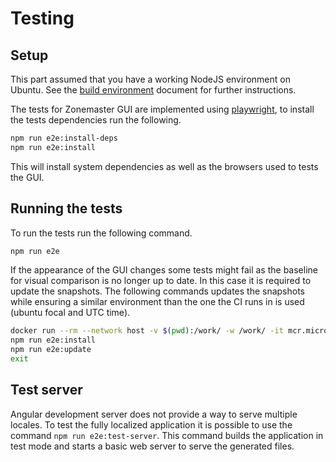 # Testing

## Setup

This part assumed that you have a working NodeJS environment on Ubuntu. See
the [build environment] document for further instructions.

The tests for Zonemaster GUI are implemented using [playwright], to install the
tests dependencies run the following.

```sh
npm run e2e:install-deps
npm run e2e:install
```

This will install system dependencies as well as the browsers used to tests the
GUI.

## Running the tests

To run the tests run the following command.

```sh
npm run e2e
```

If the appearance of the GUI changes some tests might fail as the baseline for
visual comparison is no longer up to date. In this case it is required to update
the snapshots. The following commands updates the snapshots while ensuring a
similar environment than the one the CI runs in is used (ubuntu focal and UTC
time).

```sh
docker run --rm --network host -v $(pwd):/work/ -w /work/ -it mcr.microsoft.com/playwright:v1.28.0-jammy /bin/bash
npm run e2e:install
npm run e2e:update
exit
```

[build environment]: https://github.com/zonemaster/zonemaster/blob/master/docs/internal/distrib-testing/Ubuntu-Node.js-build-environment.md
[playwright]: https://playwright.dev/docs/intro

## Test server

Angular development server does not provide a way to serve multiple locales.
To test the fully localized application it is possible to use the command
`npm run e2e:test-server`. This command builds the application in test mode and
starts a basic web server to serve the generated files.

|---|

▸ Exercise instructions
Produce an exact reprint of the entries, dropping the images.

▸ Expected answer
 # Testing

## Setup

This part assumed that you have a working NodeJS environment on Ubuntu. See
the [build environment] document for further instructions.

The tests for Zonemaster GUI are implemented using [playwright], to install the
tests dependencies run the following.

```sh
npm run e2e:install-deps
npm run e2e:install
```

This will install system dependencies as well as the browsers used to tests the
GUI.

## Running the tests

To run the tests run the following command.

```sh
npm run e2e
```

If the appearance of the GUI changes some tests might fail as the baseline for
visual comparison is no longer up to date. In this case it is required to update
the snapshots. The following commands updates the snapshots while ensuring a
similar environment than the one the CI runs in is used (ubuntu focal and UTC
time).

```sh
docker run --rm --network host -v $(pwd):/work/ -w /work/ -it mcr.microsoft.com/playwright:v1.28.0-jammy /bin/bash
npm run e2e:install
npm run e2e:update
exit
```

[build environment]: https://github.com/zonemaster/zonemaster/blob/master/docs/internal/distrib-testing/Ubuntu-Node.js-build-environment.md
[playwright]: https://playwright.dev/docs/intro

## Test server

Angular development server does not provide a way to serve multiple locales.
To test the fully localized application it is possible to use the command
`npm run e2e:test-server`. This command builds the application in test mode and
starts a basic web server to serve the generated files.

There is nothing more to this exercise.